File: csvsql.rst

package info (click to toggle)
csvkit 2.2.0-1
links: PTS, VCS
area: main
in suites: forky, sid
size: 40,664 kB
sloc: python: 4,924; perl: 1,000; makefile: 131; sql: 4
file content (192 lines) | stat: -rw-r--r-- 8,856 bytes
======
csvsql
======

Description
===========

Generate SQL statements for a CSV file or execute those statements directly on a database. In the latter case supports both creating tables and inserting data:

.. code-block:: none

   usage: csvsql [-h] [-d DELIMITER] [-t] [-q QUOTECHAR] [-u {0,1,2,3}] [-b]
                 [-p ESCAPECHAR] [-z FIELD_SIZE_LIMIT] [-e ENCODING] [-L LOCALE]
                 [-S] [--blanks] [--null-value NULL_VALUES [NULL_VALUES ...]]
                 [--date-format DATE_FORMAT] [--datetime-format DATETIME_FORMAT]
                 [-H] [-K SKIP_LINES] [-v] [-l] [--zero] [-V]
                 [-i {firebird,mssql,mysql,oracle,postgresql,sqlite,sybase}]
                 [--db CONNECTION_STRING] [--query QUERIES] [--insert]
                 [--prefix PREFIX] [--before-insert BEFORE_INSERT]
                 [--after-insert AFTER_INSERT] [--tables TABLE_NAMES]
                 [--no-constraints] [--unique-constraint UNIQUE_CONSTRAINT]
                 [--no-create] [--create-if-not-exists] [--overwrite]
                 [--db-schema DB_SCHEMA] [-y SNIFF_LIMIT] [-I]
                 [--chunk-size CHUNK_SIZE]
                 [FILE [FILE ...]]

   Generate SQL statements for one or more CSV files, or execute those statements
   directly on a database, and execute one or more SQL queries.

   positional arguments:
     FILE                  The CSV file(s) to operate on. If omitted, will accept
                           input as piped data via STDIN.

   optional arguments:
     -h, --help            show this help message and exit
     -i {mssql,mysql,oracle,postgresql,sqlite,duckdb,crate,ingres}, --dialect {mssql,mysql,oracle,postgresql,sqlite,duckdb,crate,ingres}
                           Dialect of SQL to generate. Cannot be used with --db.
     --db CONNECTION_STRING
                           If present, a SQLAlchemy connection string to use to
                           directly execute generated SQL on a database.
     --engine-option ENGINE_OPTION ENGINE_OPTION
                           A keyword argument to SQLAlchemy's create_engine(), as
                           a space-separated pair. This option can be specified
                           multiple times. For example: thick_mode True
     --query QUERIES       Execute one or more SQL queries delimited by --sql-
                           delimiter, and output the result of the last query as
                           CSV. QUERY may be a filename. --query may be specified
                           multiple times.
     --insert              Insert the data into the table.

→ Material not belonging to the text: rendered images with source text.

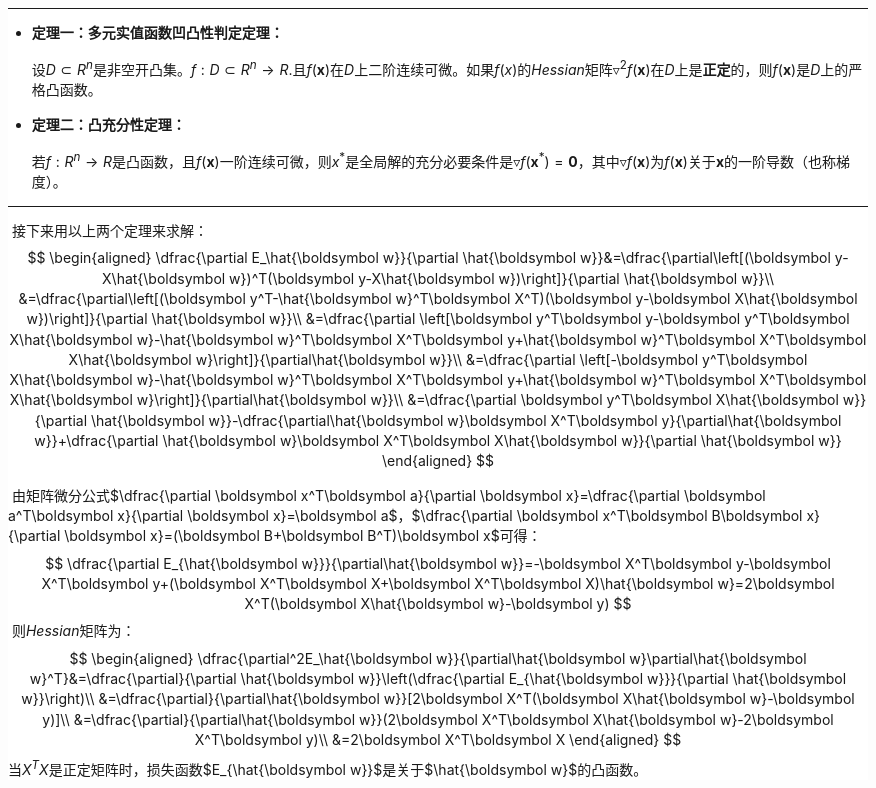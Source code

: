   ***

  * **定理一：多元实值函数凹凸性判定定理：**

    设$D\subset R^n$是非空开凸集。$f:D\subset R^n\to R$.且$f(\boldsymbol x)$在$D$上二阶连续可微。如果$f(x)$的$Hessian$矩阵$\triangledown^2f(\boldsymbol x)$在$D$上是**正定**的，则$f(\boldsymbol x)$是$D$上的严格凸函数。

  * **定理二：凸充分性定理：**

    若$f:R^n\to R$是凸函数，且$f(\boldsymbol x)$一阶连续可微，则$x^*$是全局解的充分必要条件是$\triangledown f(\boldsymbol x^*)=\boldsymbol0$，其中$\triangledown f(\boldsymbol x)$为$f(\boldsymbol x)$关于$\boldsymbol x$的一阶导数（也称梯度）。
  
  ***
  
  ​	   接下来用以上两个定理来求解：
  $$
  \begin{aligned}
  \dfrac{\partial E_\hat{\boldsymbol w}}{\partial \hat{\boldsymbol w}}&=\dfrac{\partial\left[(\boldsymbol  y-X\hat{\boldsymbol w})^T(\boldsymbol y-X\hat{\boldsymbol w})\right]}{\partial \hat{\boldsymbol w}}\\
  &=\dfrac{\partial\left[(\boldsymbol y^T-\hat{\boldsymbol w}^T\boldsymbol X^T)(\boldsymbol y-\boldsymbol X\hat{\boldsymbol w})\right]}{\partial \hat{\boldsymbol w}}\\
  &=\dfrac{\partial \left[\boldsymbol y^T\boldsymbol y-\boldsymbol y^T\boldsymbol X\hat{\boldsymbol w}-\hat{\boldsymbol w}^T\boldsymbol X^T\boldsymbol y+\hat{\boldsymbol w}^T\boldsymbol X^T\boldsymbol X\hat{\boldsymbol w}\right]}{\partial\hat{\boldsymbol w}}\\
  &=\dfrac{\partial \left[-\boldsymbol y^T\boldsymbol X\hat{\boldsymbol w}-\hat{\boldsymbol w}^T\boldsymbol X^T\boldsymbol y+\hat{\boldsymbol w}^T\boldsymbol X^T\boldsymbol X\hat{\boldsymbol w}\right]}{\partial\hat{\boldsymbol w}}\\
  &=\dfrac{\partial \boldsymbol y^T\boldsymbol X\hat{\boldsymbol w}}{\partial \hat{\boldsymbol w}}-\dfrac{\partial\hat{\boldsymbol w}\boldsymbol X^T\boldsymbol y}{\partial\hat{\boldsymbol w}}+\dfrac{\partial \hat{\boldsymbol w}\boldsymbol X^T\boldsymbol X\hat{\boldsymbol w}}{\partial \hat{\boldsymbol w}}
  \end{aligned}
  $$
  
  ​	由矩阵微分公式$\dfrac{\partial \boldsymbol x^T\boldsymbol a}{\partial \boldsymbol x}=\dfrac{\partial \boldsymbol a^T\boldsymbol x}{\partial \boldsymbol x}=\boldsymbol a$，$\dfrac{\partial \boldsymbol x^T\boldsymbol B\boldsymbol x}{\partial \boldsymbol x}=(\boldsymbol B+\boldsymbol B^T)\boldsymbol x$可得：
  $$
  \dfrac{\partial E_{\hat{\boldsymbol w}}}{\partial\hat{\boldsymbol w}}=-\boldsymbol X^T\boldsymbol y-\boldsymbol X^T\boldsymbol y+(\boldsymbol X^T\boldsymbol X+\boldsymbol X^T\boldsymbol X)\hat{\boldsymbol w}=2\boldsymbol X^T(\boldsymbol X\hat{\boldsymbol w}-\boldsymbol y)
  $$
  ​	则$Hessian$矩阵为：
  $$
  \begin{aligned}
  \dfrac{\partial^2E_\hat{\boldsymbol w}}{\partial\hat{\boldsymbol w}\partial\hat{\boldsymbol w}^T}&=\dfrac{\partial}{\partial \hat{\boldsymbol w}}\left(\dfrac{\partial E_{\hat{\boldsymbol w}}}{\partial \hat{\boldsymbol w}}\right)\\
  &=\dfrac{\partial}{\partial\hat{\boldsymbol w}}[2\boldsymbol X^T(\boldsymbol X\hat{\boldsymbol w}-\boldsymbol y)]\\
  &=\dfrac{\partial}{\partial\hat{\boldsymbol w}}(2\boldsymbol X^T\boldsymbol X\hat{\boldsymbol w}-2\boldsymbol X^T\boldsymbol y)\\
  &=2\boldsymbol X^T\boldsymbol X
  \end{aligned}
  $$
  当$X^TX$是正定矩阵时，损失函数$E_{\hat{\boldsymbol w}}$是关于$\hat{\boldsymbol w}$的凸函数。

Requires --db.
     --prefix PREFIX       Add an expression following the INSERT keyword, like
                           OR IGNORE or OR REPLACE.
     --before-insert BEFORE_INSERT
                           Before the INSERT command, execute one or more SQL
                           queries delimited by --sql-delimiter. Requires
                           --insert.
     --after-insert AFTER_INSERT
                           After the INSERT command, execute one or more SQL
                           queries delimited by --sql-delimiter. Requires
                           --insert.
     --sql-delimiter SQL_DELIMITER
                           Delimiter separating SQL queries in --query, --before-
                           insert, and --after-insert.
     --tables TABLE_NAMES  A comma-separated list of names of tables to be
                           created. By default, the tables will be named after
                           the filenames without extensions or "stdin".
     --no-constraints      Generate a schema without length limits or null
                           checks. Useful when sampling big tables.
     --unique-constraint UNIQUE_CONSTRAINT
                           A column-separated list of names of columns to include
                           in a UNIQUE constraint.
     --no-create           Skip creating the table. Requires --insert.
     --create-if-not-exists
                           Create the table if it does not exist, otherwise keep
                           going. Requires --insert.
     --overwrite           Drop the table if it already exists. Requires
                           --insert. Cannot be used with --no-create.
     --db-schema DB_SCHEMA
                           Optional name of database schema to create table(s)
                           in.
     -y SNIFF_LIMIT, --snifflimit SNIFF_LIMIT
                           Limit CSV dialect sniffing to the specified number of
                           bytes. Specify "0" to disable sniffing entirely, or
                           "-1" to sniff the entire file.
     -I, --no-inference    Disable type inference (and --locale, --date-format,
                           --datetime-format, --no-leading-zeroes) when parsing
                           the input.
     --chunk-size CHUNK_SIZE
                           Chunk size for batch insert into the table. Requires
                           --insert.
     --min-col-len MIN_COL_LEN
                           The minimum length of text columns.
     --col-len-multiplier COL_LEN_MULTIPLIER
                           Multiply the maximum column length by this multiplier
                           to accomodate larger values in later runs.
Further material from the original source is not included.